━━━━━ EXTRACTED INFORMATION ━━━━━

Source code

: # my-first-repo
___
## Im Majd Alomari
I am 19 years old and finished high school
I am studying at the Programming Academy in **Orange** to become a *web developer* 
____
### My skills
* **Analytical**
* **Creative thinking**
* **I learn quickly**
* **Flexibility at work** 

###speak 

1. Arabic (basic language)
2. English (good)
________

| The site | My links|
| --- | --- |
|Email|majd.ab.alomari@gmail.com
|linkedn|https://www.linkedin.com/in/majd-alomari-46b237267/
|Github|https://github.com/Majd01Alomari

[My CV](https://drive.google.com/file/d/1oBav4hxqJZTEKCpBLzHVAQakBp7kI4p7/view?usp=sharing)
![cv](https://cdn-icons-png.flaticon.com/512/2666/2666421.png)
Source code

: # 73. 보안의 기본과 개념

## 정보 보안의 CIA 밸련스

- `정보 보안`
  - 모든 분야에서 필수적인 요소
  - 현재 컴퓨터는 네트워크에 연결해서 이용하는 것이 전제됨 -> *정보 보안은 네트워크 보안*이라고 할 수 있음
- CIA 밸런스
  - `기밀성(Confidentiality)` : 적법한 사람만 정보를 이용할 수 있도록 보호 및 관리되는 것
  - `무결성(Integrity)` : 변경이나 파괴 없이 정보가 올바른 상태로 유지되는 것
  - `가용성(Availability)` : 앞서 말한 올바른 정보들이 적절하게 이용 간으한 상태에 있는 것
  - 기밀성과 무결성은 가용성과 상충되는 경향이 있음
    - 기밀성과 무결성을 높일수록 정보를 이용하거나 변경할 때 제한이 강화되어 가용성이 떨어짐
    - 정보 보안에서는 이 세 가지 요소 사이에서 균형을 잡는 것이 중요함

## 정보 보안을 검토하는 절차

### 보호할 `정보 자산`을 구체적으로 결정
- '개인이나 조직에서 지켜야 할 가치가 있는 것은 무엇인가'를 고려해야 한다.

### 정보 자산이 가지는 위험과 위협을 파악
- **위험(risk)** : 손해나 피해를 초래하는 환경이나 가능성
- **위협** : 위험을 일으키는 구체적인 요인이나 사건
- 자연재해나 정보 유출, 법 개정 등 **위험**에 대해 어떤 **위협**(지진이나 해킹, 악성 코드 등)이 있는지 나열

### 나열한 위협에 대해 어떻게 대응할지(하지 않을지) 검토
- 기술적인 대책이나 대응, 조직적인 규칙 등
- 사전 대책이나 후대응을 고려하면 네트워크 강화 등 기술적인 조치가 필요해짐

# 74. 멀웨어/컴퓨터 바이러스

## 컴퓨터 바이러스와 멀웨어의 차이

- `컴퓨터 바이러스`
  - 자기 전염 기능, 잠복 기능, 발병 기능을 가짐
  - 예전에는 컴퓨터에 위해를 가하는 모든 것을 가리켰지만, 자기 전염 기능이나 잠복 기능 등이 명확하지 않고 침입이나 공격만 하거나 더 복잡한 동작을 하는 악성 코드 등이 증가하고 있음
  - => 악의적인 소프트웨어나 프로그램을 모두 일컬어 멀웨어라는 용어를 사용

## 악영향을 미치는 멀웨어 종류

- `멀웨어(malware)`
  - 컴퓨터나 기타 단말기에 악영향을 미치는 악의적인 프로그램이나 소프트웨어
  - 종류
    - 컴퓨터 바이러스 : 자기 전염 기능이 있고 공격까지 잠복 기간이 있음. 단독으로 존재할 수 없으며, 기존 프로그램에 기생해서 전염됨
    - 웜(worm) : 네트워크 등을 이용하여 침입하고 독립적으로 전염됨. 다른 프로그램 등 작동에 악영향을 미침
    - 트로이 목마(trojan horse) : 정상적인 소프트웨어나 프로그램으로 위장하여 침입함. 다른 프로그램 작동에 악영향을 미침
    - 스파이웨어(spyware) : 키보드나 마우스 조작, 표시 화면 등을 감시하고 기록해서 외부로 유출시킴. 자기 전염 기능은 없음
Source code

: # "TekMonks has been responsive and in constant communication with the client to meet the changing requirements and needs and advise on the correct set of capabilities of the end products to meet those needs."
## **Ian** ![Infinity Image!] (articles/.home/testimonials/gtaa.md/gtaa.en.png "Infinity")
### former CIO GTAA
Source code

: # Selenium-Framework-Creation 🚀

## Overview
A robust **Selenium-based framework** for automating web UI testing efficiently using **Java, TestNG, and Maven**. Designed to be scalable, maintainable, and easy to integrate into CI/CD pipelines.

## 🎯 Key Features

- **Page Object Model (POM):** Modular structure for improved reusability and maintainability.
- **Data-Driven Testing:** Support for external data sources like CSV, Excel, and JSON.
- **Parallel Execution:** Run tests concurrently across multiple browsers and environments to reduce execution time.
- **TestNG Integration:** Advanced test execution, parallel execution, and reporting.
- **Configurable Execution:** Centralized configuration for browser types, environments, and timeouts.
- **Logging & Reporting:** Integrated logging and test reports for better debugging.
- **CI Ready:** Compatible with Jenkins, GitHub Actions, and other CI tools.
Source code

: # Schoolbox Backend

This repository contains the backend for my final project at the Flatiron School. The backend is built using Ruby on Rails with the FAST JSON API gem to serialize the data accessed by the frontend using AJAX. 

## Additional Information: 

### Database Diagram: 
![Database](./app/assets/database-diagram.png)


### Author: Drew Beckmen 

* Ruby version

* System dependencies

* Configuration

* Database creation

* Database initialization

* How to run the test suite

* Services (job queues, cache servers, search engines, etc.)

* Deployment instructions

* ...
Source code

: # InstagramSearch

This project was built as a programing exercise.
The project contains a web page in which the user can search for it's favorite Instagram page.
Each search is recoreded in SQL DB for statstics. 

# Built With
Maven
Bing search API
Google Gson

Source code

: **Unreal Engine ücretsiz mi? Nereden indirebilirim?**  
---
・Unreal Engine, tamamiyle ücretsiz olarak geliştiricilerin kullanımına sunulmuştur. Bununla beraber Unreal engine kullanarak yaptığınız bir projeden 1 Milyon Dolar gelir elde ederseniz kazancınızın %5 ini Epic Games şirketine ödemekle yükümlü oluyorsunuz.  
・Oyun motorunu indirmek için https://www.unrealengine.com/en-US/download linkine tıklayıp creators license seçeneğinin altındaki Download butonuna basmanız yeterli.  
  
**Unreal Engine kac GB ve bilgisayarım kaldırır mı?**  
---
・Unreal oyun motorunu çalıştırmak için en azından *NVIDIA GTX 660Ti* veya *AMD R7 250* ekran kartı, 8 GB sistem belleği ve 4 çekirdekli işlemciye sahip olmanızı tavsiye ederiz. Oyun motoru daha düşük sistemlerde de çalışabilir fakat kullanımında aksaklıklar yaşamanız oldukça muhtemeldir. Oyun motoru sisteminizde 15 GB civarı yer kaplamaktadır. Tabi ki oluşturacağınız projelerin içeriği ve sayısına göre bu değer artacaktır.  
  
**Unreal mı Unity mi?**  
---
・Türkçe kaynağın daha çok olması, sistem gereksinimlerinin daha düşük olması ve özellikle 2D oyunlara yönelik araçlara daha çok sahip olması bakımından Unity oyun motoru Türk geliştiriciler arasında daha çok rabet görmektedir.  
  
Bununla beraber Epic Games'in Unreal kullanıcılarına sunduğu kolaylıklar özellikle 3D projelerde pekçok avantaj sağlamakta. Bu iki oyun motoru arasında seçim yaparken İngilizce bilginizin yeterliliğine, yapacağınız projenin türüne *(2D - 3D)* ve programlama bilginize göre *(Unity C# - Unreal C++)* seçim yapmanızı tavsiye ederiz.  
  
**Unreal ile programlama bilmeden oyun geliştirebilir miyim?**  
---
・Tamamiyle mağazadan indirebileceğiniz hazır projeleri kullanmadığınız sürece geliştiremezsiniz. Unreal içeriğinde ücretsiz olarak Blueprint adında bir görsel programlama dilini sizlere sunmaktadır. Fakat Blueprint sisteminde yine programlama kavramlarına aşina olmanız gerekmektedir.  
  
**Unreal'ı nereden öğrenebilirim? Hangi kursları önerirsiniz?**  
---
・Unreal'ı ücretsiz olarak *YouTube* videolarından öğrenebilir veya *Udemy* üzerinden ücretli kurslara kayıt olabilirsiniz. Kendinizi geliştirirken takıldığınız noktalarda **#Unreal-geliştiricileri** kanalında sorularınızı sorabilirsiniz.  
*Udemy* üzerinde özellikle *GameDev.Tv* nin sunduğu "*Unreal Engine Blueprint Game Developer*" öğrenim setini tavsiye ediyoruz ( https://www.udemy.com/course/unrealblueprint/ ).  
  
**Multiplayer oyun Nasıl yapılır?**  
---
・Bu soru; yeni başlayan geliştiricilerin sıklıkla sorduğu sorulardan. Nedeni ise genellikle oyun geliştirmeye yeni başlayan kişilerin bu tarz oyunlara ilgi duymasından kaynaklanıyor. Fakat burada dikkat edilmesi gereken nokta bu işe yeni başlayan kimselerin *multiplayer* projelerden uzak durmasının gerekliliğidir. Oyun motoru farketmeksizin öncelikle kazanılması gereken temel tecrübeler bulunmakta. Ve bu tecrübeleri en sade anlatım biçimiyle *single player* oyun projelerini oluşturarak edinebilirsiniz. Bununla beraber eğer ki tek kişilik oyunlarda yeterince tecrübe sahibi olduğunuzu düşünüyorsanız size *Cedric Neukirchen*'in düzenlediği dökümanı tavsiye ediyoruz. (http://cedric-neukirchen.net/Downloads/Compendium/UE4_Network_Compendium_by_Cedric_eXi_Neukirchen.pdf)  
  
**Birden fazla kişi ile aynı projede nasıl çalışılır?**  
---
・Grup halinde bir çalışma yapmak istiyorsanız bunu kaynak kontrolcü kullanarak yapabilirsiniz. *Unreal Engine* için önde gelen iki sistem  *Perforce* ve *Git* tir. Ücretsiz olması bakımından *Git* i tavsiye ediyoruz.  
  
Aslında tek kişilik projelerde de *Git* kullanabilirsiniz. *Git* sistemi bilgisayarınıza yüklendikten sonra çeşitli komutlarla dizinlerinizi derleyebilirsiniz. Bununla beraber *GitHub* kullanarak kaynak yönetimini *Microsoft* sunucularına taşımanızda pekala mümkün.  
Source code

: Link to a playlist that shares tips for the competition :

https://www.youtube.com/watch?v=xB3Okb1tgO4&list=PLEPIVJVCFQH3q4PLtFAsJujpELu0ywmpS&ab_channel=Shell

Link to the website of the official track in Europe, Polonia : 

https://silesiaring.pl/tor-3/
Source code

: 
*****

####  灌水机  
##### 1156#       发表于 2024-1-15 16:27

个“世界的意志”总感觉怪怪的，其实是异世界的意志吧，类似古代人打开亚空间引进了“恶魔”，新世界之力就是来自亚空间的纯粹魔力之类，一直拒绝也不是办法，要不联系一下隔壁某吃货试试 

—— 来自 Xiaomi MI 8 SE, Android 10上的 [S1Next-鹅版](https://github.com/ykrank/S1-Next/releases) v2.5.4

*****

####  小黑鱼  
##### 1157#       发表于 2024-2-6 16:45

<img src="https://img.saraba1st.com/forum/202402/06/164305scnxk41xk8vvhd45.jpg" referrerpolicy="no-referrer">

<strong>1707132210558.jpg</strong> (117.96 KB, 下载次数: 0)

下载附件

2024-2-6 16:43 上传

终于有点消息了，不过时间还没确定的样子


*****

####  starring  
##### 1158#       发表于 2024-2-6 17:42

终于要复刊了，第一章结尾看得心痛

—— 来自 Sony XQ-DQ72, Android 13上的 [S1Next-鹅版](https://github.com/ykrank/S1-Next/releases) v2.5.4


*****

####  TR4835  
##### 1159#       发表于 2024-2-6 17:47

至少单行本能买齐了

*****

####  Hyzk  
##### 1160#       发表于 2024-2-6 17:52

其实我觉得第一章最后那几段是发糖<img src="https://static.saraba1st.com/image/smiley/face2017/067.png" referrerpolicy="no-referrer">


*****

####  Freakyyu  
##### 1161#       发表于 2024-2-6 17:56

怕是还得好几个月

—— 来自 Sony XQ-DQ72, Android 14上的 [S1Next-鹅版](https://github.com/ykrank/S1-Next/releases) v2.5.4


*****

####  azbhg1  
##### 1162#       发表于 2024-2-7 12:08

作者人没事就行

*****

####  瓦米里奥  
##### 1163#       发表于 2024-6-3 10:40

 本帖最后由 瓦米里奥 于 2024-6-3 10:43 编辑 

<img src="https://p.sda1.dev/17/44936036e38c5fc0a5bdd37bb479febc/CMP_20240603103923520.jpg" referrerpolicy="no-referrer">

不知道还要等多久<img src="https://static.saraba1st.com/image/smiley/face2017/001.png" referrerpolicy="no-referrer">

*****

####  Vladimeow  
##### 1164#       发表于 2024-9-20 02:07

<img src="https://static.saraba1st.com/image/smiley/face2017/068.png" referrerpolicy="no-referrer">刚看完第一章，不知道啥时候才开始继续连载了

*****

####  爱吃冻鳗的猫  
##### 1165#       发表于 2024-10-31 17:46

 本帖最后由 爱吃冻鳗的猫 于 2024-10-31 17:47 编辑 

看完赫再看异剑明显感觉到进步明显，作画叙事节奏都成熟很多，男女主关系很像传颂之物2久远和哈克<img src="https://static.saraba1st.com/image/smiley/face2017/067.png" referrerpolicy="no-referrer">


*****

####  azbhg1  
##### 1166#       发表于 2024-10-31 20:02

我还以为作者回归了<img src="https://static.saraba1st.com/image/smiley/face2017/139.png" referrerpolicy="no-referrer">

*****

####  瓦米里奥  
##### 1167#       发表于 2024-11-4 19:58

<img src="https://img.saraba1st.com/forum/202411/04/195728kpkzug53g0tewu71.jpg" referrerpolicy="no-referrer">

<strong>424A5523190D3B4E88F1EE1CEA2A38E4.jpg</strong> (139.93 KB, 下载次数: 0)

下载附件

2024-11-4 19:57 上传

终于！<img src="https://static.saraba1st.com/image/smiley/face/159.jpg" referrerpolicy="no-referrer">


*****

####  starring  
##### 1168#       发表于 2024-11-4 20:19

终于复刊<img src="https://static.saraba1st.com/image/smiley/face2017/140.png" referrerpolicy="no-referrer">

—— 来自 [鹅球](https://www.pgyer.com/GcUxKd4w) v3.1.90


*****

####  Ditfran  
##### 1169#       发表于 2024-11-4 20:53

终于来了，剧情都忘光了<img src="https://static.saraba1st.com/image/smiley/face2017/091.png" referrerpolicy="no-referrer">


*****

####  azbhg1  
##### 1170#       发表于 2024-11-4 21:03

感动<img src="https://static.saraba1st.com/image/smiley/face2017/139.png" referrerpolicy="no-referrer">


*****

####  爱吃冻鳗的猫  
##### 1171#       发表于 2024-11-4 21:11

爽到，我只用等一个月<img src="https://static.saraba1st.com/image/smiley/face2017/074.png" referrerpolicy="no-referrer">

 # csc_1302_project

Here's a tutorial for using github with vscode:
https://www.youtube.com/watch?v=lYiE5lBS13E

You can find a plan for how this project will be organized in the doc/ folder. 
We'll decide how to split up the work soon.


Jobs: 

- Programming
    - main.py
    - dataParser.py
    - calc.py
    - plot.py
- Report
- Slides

━━━━━

■ **WHAT IS NEEDED**:
Please copy every line from the entries that includes the word "environments".

■ **THE COMPLETED TASK**:
- **Parallel Execution:** Run tests concurrently across multiple browsers and environments to reduce execution time.
- **Configurable Execution:** Centralized configuration for browser types, environments, and timeouts.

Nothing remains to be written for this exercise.